--- LISTED ENTRIES Enclosed Below ---

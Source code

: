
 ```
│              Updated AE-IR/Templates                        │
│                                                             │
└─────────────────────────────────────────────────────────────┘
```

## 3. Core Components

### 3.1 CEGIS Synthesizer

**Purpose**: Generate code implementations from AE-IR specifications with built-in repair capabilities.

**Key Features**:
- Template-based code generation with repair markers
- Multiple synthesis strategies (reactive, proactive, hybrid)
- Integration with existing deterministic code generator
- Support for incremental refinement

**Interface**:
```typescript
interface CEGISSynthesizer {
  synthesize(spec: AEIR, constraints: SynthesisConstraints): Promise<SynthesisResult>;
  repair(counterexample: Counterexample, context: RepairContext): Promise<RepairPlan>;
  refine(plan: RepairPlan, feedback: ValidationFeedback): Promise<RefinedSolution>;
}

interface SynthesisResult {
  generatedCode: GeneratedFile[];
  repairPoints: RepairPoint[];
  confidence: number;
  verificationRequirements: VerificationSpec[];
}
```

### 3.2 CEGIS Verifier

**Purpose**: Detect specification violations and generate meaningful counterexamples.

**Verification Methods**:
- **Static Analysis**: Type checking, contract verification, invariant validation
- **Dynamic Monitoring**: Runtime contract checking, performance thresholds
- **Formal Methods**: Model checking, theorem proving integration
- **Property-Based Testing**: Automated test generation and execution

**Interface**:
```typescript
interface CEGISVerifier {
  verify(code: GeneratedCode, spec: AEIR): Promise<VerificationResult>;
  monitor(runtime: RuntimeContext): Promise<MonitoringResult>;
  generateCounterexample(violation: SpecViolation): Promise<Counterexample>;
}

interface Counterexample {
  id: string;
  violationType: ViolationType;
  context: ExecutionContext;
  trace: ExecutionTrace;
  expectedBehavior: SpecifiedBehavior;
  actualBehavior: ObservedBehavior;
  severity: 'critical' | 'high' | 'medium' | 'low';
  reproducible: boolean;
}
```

--- End of Enclosed LISTED ENTRIES ---

Please write out exactly the lines from the start of the data through the line that contains "### 3.1 CEGIS Synthesizer", both ends included, and nothing else.

Source code

:
 ```
│              Updated AE-IR/Templates                        │
│                                                             │
└─────────────────────────────────────────────────────────────┘
```

## 3. Core Components

### 3.1 CEGIS Synthesizer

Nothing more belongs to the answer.